STRINGS THAT SWING…Akua Dixon: Akua’s Dance, Amelia Romano: New Perspectives

While the cello and harp are intermittently in jazz recordings, these two recent releases make us wonder why.

In her third album, Akua Dixon composes and arranges the music to accompany her melding of swing and strings. She teams with Russell Malone-Freddie Gryant/g, RonCarter-Kenny Davis/b and Victor Lewis/dr for a satisfying chamber jazz outing. The strings bounce in gentle canters and bass, guitar and cello work wonders as Malone weaves through the bows on “If My Heart Could Speak To You” and “Orion’s Gait.”  The hues get darker on the nimble lines of “Afrika! Afrika!” with the pulse reminiscent of a gallop as Carter creates a groove like a migration on the Serengeti.
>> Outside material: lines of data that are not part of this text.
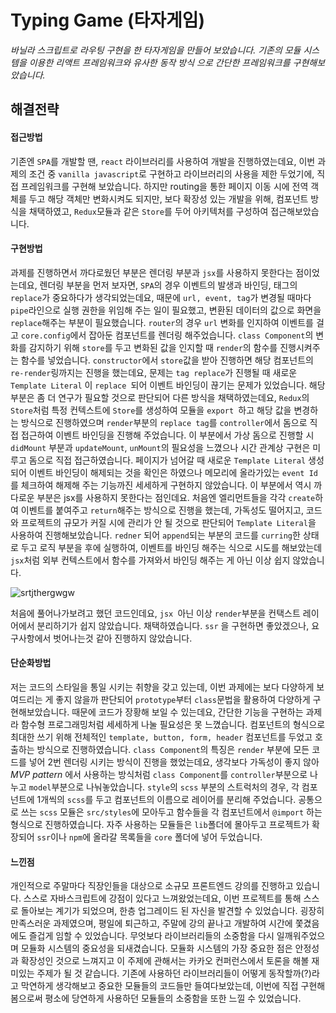 # Typing Game (타자게임)

*바닐라 스크립트로 라우팅 구현을 한 타자게임을 만들어 보았습니다. 기존의 모듈 시스템을 이용한 리액트 프레임워크와 유사한 동작 방식 으로 간단한 프레임워크를 구현해보았습니다.*



## 해결전략

#### 접근방법

기존엔 `SPA`를 개발할 땐, `react` 라이브러리를 사용하여 개발을 진행하였는데요, 이번 과제의 조건 중 `vanilla javascript`로 구현하고 라이브러리의 사용을 제한 두었기에, 직접 프레임워크를 구현해 보았습니다. 하지만 routing을 통한 페이지 이동 시에 전역 객체를 두고 해당 객체만 변화시켜도 되지만, 보다 확장성 있는 개발을 위해, 컴포넌트 방식을 채택하였고, `Redux`모듈과 같은 `Store`를 두어 아키텍처를 구성하여 접근해보았습니다.



#### 구현방법

과제를 진행하면서 까다로웠던 부분은 렌더링 부분과 `jsx`를 사용하지 못한다는 점이었는데요, 렌더링 부분을 먼저 보자면,  `SPA`의 경우 이벤트의 발생과 바인딩, 태그의 `replace`가 중요하다가 생각되었는데요, 때문에 `url, event, tag`가 변경될 때마다 `pipe`라인으로 실행 권한을 위임해 주는 일이 필요했고, 변환된 데이터의 값으로 화면을 `replace`해주는 부분이 필요했습니다. `router`의 경우 `url` 변화를 인지하여 이벤트를 걸고 `core.config`에서 잡아둔 컴포넌트를 렌더링 해주었습니다. `class Component`의 변화를 감지하기 위해 `store`를 두고 변화된 값을 인지할 때 `render`의 함수를 진행시켜주는 함수를 넣었습니다. `constructor`에서 `store`값을 받아 진행하면 해당 컴포넌트의 `re-render`링까지는 진행을 했는데요, 문제는 `tag replace`가 진행될 때 새로운 `Template Literal` 이 `replace `되어 이벤트 바인딩이 끊기는 문제가 있었습니다. 해당 부분은 좀 더 연구가 필요할 것으로 판단되어 다른 방식을 채택하였는데요, `Redux`의 `Store`처럼 특정 컨텍스트에 `Store`를 생성하여 모듈을 `export `하고 해당 값을 변경하는 방식으로 진행하였으며 `render`부분의 `replace tag`를 `controller`에서 돔으로 직접 접근하여 이벤트 바인딩을 진행해 주었습니다. 이 부분에서 가상 돔으로 진행할 시 `didMount` 부분과 `updateMount`, `unMount`의 필요성을 느꼈으나 시간 관계상 구현은 미루고 돔으로 직접 접근하였습니다. 페이지가 넘어갈 때 새로운 `Template Literal` 생성되어 이벤트 바인딩이 해제되는 것을 확인은 하였으나 메모리에 올라가있는 `event Id`를 체크하여 해제해 주는 기능까진 세세하게 구현하지 않았습니다. 이 부분에서 역시 까다로운 부분은 jsx를 사용하지 못한다는 점인데요. 처음엔 엘리먼트들을 각각 `create`하여 이벤트를 붙여주고 `return`해주는 방식으로 진행을 했는데, 가독성도 떨어지고, 코드와 프로젝트의 규모가 커질 시에 관리가 안 될 것으로 판단되어 `Template Literal`을 사용하여 진행해보았습니다. `redner` 되어 `append`되는 부분의 코드를 `curring`한 상태로 두고 로직 부분을 후에 실행하여, 이벤트를 바인딩 해주는 식으로 시도를 해보았는데 `jsx`처럼 외부 컨텍스트에서 함수를 가져와서 바인딩 해주는 게 아닌 이상 쉽지 않았습니다.

![srtjthergwgw](https://user-images.githubusercontent.com/33567964/84596625-cfef0980-ae99-11ea-8f64-d7055f7f49f4.png)

처음에 풀어나가보려고 했던 코드인데요, `jsx `아닌 이상 `render`부분을 컨택스트 레이어에서 분리하기가 쉽지 않았습니다. 채택하였습니다. `ssr` 을 구현하면 좋았겠으나, 요구사항에서 벗어나는것 같아 진행하지 않았습니다.



#### 단순화방법

저는 코드의 스타일을 통일 시키는 취향을 갖고 있는데, 이번 과제에는 보다 다양하게 보여드리는 게 좋지 않을까 판단되어 `prototype`부터 `class`문법을 활용하여 다양하게 구현해보았습니다. 때문에 코드가 장황해 보일 수 있는데요, 간단한 기능을 구현하는 과제라 함수형 프로그래밍처럼 세세하게 나눌 필요성은 못 느꼈습니다. 컴포넌트의 형식으로 최대한 쓰기 위해 전체적인 `template, button, form, header` 컴포넌트를 두었고 호출하는 방식으로 진행하였습니다. `class Component`의 특징은 `render` 부분에 모든 코드를 넣어 2번 렌더링 시키는 방식이 진행을 했었는데요, 생각보다 가독성이 좋지 않아 *MVP pattern* 에서 사용하는 방식처럼 `class Component`를 `controller`부분으로 나누고 `model`부분으로 나눠놓았습니다. `style`의 `scss` 부분의 스트럭처의 경우, 각 컴포넌트에 1개씩의 `scss`를 두고 컴포넌트의 이름으로 레이어를 분리해 주었습니다. 공통으로 쓰는 `scss` 모듈은 `src/styles`에 모아두고 함수들을 각 컴포넌트에서 `@import` 하는 형식으로 진행하였습니다. 자주 사용하는 모듈들은 `lib`폴더에 몰아두고 프로젝트가 확장되어 `ssr`이나 `npm`에 올라갈 목록들을 `core` 폴더에 넣어 두었습니다.



#### 느낀점

개인적으로 주말마다 직장인들을 대상으로 소규모 프론트엔드 강의를 진행하고 있습니다. 스스로 자바스크립트에 강점이 있다고 느껴왔었는데요, 이번 프로젝트를 통해 스스로 돌아보는 계기가 되었으며, 한층 업그레이드 된 자신을 발견할 수 있었습니다. 굉장히 만족스러운 과제였으며, 평일에 퇴근하고, 주말에 강의 끝나고 개발하여 시간에 쫓겼음에도 즐겁게 임할 수 있었습니다. 무엇보다 라이브러리들의 소중함을 다시 일깨워주었으며 모듈화 시스템의 중요성을 되새겼습니다. 모듈화 시스템의 가장 중요한 점은 안정성과 확장성인 것으로 느껴지고 이 주제에 관해서는 카카오 컨퍼런스에서 토론을 해볼 재미있는 주제가 될 것 같습니다. 기존에 사용하던 라이브러리들이 어떻게 동작할까(?)라고 막연하게 생각해보고 중요한 모듈들의 코드들만 들여다보았는데, 이번에 직접 구현해 봄으로써 평소에 당연하게 사용하던 모듈들의 소중함을 또한 느낄 수 있었습니다.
Dixon and Bryant bop with deliht on “Dizzy’s Smile” while there is humanlike agony expressed on the gospel honed “I’m Gonna Tell God All My Troubles” as Dixon sighs and adds the baritone violin for extra testimony. Excellent outing!
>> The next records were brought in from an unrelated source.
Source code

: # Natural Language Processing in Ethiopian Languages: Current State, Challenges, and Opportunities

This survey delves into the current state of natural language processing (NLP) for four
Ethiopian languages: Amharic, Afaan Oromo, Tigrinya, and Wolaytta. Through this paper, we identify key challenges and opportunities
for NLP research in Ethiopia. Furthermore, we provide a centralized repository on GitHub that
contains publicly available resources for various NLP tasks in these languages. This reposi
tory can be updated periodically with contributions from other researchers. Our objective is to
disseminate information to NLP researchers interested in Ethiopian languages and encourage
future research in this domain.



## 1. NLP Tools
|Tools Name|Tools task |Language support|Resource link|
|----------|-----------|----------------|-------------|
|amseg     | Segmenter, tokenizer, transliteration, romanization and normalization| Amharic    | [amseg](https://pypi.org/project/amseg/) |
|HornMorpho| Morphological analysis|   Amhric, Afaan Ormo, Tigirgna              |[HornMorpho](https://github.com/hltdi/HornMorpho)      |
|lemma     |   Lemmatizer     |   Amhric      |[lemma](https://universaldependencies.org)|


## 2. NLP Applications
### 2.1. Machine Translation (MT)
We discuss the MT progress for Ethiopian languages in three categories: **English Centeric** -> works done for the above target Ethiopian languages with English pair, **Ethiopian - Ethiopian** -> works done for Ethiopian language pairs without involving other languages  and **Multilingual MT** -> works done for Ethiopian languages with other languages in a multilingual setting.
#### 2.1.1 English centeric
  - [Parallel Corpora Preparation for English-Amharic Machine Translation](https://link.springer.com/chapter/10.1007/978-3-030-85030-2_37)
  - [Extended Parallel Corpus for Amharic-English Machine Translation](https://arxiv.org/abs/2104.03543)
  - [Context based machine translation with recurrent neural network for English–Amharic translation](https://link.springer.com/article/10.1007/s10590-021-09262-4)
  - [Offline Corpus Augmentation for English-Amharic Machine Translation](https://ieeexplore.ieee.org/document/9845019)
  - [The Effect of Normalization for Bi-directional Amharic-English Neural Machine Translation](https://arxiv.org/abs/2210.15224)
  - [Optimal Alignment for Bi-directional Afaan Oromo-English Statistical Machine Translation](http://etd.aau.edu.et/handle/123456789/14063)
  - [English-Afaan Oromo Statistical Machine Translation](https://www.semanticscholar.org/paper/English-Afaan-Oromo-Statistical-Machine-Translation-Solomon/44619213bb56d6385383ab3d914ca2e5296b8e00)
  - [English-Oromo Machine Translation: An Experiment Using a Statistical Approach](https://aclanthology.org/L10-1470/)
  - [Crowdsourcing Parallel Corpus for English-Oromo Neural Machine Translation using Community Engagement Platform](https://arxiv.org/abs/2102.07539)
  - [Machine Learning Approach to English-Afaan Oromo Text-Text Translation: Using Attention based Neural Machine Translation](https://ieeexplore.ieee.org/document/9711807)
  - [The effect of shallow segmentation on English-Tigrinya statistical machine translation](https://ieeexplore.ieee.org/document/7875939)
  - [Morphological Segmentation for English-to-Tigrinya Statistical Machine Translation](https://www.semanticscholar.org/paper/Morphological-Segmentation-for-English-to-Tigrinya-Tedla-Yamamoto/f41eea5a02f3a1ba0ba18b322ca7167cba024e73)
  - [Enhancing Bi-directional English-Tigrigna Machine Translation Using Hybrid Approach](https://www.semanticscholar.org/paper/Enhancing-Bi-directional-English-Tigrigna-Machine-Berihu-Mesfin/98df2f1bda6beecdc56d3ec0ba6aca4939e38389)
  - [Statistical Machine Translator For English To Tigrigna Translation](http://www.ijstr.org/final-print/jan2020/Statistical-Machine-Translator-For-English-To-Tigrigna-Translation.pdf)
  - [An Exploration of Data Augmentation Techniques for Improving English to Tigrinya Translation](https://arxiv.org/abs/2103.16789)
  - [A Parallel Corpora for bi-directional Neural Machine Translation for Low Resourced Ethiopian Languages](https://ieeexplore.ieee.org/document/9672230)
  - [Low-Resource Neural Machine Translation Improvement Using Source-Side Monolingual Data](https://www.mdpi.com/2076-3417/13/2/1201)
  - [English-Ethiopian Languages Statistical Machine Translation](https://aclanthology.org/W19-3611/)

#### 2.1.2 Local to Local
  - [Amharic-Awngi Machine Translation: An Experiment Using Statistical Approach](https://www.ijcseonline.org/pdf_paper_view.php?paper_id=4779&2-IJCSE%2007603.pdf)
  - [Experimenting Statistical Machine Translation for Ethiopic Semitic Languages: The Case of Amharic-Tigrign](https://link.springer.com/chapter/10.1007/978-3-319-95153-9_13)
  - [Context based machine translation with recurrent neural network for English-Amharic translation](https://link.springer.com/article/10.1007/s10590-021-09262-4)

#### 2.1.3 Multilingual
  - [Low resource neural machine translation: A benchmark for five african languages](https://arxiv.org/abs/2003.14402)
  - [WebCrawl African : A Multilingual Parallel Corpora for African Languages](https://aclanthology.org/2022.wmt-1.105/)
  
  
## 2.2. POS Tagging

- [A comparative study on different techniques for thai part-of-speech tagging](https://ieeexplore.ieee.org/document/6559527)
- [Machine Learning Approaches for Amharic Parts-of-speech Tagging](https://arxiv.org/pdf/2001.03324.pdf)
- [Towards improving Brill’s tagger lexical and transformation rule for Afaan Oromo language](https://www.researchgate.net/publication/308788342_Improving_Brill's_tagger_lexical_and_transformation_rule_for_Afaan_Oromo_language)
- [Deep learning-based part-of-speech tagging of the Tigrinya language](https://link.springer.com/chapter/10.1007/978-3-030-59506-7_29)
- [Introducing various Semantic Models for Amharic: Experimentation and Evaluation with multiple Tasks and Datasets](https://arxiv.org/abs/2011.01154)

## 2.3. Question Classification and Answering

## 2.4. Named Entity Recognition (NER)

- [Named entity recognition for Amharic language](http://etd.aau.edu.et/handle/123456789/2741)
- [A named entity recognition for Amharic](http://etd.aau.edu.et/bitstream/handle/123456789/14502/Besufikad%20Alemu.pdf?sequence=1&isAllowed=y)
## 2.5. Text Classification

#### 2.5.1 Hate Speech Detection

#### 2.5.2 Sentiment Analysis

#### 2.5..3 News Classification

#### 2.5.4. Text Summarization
The electric harp is in good hads with Amelia Romano, mixing world and latin grooves in a luscious atmosphere. She has a folksy voice as well, and it fits well John Melinger/perc with the pulsating “Smile” and the honky tonking “It’s About Time.” Salsa flavors work well as the pizzicato strings and percussion slither on “Besame Much” and the delicate “Defying Gravity.” There’s some wonderful intimate moments as well, as she delivers a dreamy solo on “Nataliana” and sensitive duet with guitarist John H. Clarke on “Baroque Flamenco.” Worth stringing along!